Enterprising twin sisters cut into a male-dominated field
Kate and Carol Repinga may have been the daughters of the man who introduced rural Nkomazi small-scale farmers to cane growing in the 1990s, but neither thought they would ever work full-time in the cane industry. Both studied commerce degrees and, with few employment opportunities in the region, both moved to Johannesburg where Kate became an IT programmer and Carol worked in the financial services industry. Yet they both desired to ultimately return home and ‘give back’ to their community in some way.
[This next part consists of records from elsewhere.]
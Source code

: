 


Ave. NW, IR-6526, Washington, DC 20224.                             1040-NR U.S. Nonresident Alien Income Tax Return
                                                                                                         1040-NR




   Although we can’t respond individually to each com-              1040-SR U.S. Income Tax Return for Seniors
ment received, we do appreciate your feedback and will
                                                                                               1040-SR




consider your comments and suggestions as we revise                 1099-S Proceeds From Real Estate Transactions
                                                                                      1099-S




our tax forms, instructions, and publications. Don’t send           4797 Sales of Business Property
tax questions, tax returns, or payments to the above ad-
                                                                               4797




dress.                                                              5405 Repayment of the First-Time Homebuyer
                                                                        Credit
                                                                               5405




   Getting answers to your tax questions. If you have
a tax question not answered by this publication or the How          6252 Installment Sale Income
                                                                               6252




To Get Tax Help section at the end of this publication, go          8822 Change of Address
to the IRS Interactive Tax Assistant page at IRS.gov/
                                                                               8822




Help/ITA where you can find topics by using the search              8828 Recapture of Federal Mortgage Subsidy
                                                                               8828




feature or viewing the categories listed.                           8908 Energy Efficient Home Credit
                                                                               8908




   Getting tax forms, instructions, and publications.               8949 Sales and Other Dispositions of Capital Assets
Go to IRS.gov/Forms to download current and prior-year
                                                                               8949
At the end of 2007, a friend sent them a tender advertisement for the supply of cane-cutting services to one of the community-based joint ventures that RCL FOODS had recently entered with land claimant communities in the Nkomazi area. As land claim beneficiaries themselves, Kate and Carol were eligible to apply – and despite their lack of sugar cane farming experience, the sisters seized the opportunity to create their own enterprise.
They presented their business plan for Kaylorac cane cutting services to the tender adjudicators with impressive professionalism, and were awarded the contract in early 2008.
Starting the business wasn’t easy as the owners had no funding other than their pensions and some credit assistance through their family. Nevertheless they made a go of it, and augmented their knowledge with studies along the way.
Today, Kaylorac employs nearly 300 people and provides cane cutting and other farming support services to their community’s joint venture cane company (Libuyile Farming Services) and other sugarcane growers in the Nkomazi area.
Consistent professionalism and a culture of respect for their clients and their staff members, most of whom are male, have been key to their success in the industry. “Working hard, doing what we say we will do, and being able to work with both managers and cutters has got us to where we are today,” says Kate.
Through their business, the sisters are also sowing back into their community by offering employment not just in their sugarcane enterprise but in a small events company they own, which has acted as a springboard for budding local entrepreneurs.
It’s a story to inspire hope for all women this Women’s Month.